The extractCompleteUnit() method tries to parse one complete unit from the buffer. If it succeeds, it returns the parsed data and the remaining buffer. If there's not enough data to parse a complete unit, it returns null. The loop continues extracting units until the buffer is empty or incomplete.

This pattern handles arbitrary chunk boundaries correctly. It doesn't matter where the chunks split - the parser accumulates data until it has a complete unit, parses it, and continues.

Concrete example: parsing CSV rows from a stream. A CSV file is lines separated by newlines, and each line is fields separated by commas. A line might be split across chunks, and a field might contain a newline if it's quoted.

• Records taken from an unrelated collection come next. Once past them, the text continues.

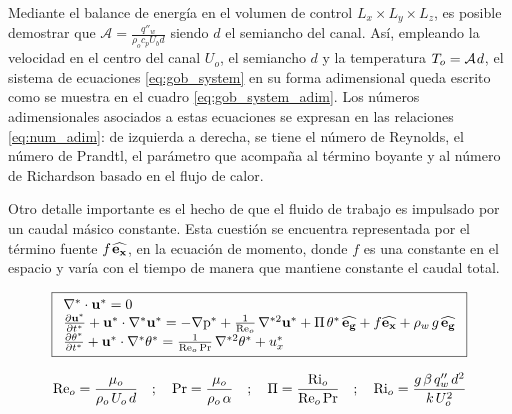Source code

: Mediante el balance de energía en el volumen de control $L_x \times L_y \times L_z$, es posible demostrar que $\mathcal{A} = \frac{q''_w}{\rho_o  c_p U_b d}$ siendo $d$ el semiancho del canal. Así, empleando la velocidad en el centro del canal $U_o$, el semiancho $d$ y la temperatura $T_o = \mathcal{A} \hspace{0.3mm} d $, el sistema de ecuaciones \ref{eq:gob_system} en su forma adimensional queda escrito como se muestra en el cuadro \ref{eq:gob_system_adim}. Los números adimensionales asociados a estas ecuaciones se expresan en las relaciones \ref{eq:num_adim}: de izquierda a derecha, se tiene el número de Reynolds, el número de Prandtl, el parámetro que acompaña al término boyante y al número de Richardson basado en el flujo de calor. 

Otro detalle importante es el hecho de que el fluido de trabajo es impulsado por un caudal másico constante. Esta cuestión se encuentra representada por el término fuente $f \hspace{0.3mm} \mathbf{\widehat{e_x}}$, en la ecuación de momento, donde $f$ es una constante en el espacio y varía con el tiempo de manera que mantiene constante el caudal total. 

\begin{equation}
\boxed{
\begin{array}{l}
    \nabla^* \cdot \mathbf{u^*} = 0 \\
    \frac{\partial \mathbf{u^*}}{\partial t^*} + \mathbf{u^*} \cdot \nabla^* \mathbf{u^*} = 
    -\nabla \text{p}^* + \frac{1}{\text{Re}_o} \hspace{0.5mm} \nabla^{*2} \mathbf{u^*} + \Pi \hspace{0.5mm} \theta^* \hspace{0.5mm} \mathbf{\widehat{e_g}} + f \mathbf{\widehat{e_x}} + \rho_w \hspace{0.5mm} g \hspace{0.5mm} \mathbf{\widehat{e_g}} \\
    \frac{\partial \theta^*}{\partial t^*} + \mathbf{u^*} \cdot \nabla^* \theta^* = 
    \frac{1}{\text{Re}_o \hspace{0.5mm} \text{Pr}} \hspace{0.5mm} \nabla^{*2} \theta^* + u_x^* 
\end{array}
}
\label{eq:gob_system_adim}
\end{equation}

\begin{equation}
\text{Re}_o = \frac{\mu_o}{\rho_o \hspace{0.5mm} U_o \hspace{0.5mm} d } \quad ; \quad \text{Pr}= \frac{\mu_o}{\rho_o \hspace{0.5mm} \alpha} \quad ; \quad \Pi = \frac{\text{Ri}_o}{\text{Re}_o \hspace{0.5mm} \text{Pr}} \quad ; \quad \text{Ri}_o = \frac{g \hspace{0.5mm} \beta \hspace{0.5mm} q''_w \hspace{0.5mm} d^2}{k \hspace{0.5mm} U_o^2}
\label{eq:num_adim}
\end{equation}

A simplified CSV parser (without handling quoted fields):

class SimpleCSVParser extends Transform {
  constructor(options) {
    super({ ...options, objectMode: true });
    this.buffer = "";
  }

  _transform(chunk, encoding, callback) {
    this.buffer += chunk.toString();
    const lines = this.buffer.split("\n");
    this.buffer = lines.pop();

    for (const line of lines) {
      const fields = line.split(",");
      this.push(fields);
    }
    callback();
  }

  _flush(callback) {
    if (this.buffer.length > 0) {
      const fields = this.buffer.split(",");
      this.push(fields);
    }
    callback();
  }
}

This handles line boundaries correctly. If a line is split across chunks, the partial line is buffered until the newline arrives in a subsequent chunk.

But this doesn't handle quoted fields. If a field is "hello\nworld", the newline inside the quotes shouldn't split the line. Handling this correctly requires a more complex state machine that tracks whether we're inside quotes.

Proper Transform implementations must account for the possibility that data structures span chunks. Buffering and state machines are the tools you use to handle this.

Push Behavior and Backpressure in Transforms

Calling this.push() in a Transform is more subtle than it appears, because push is the interface to the readable side, and it respects backpressure.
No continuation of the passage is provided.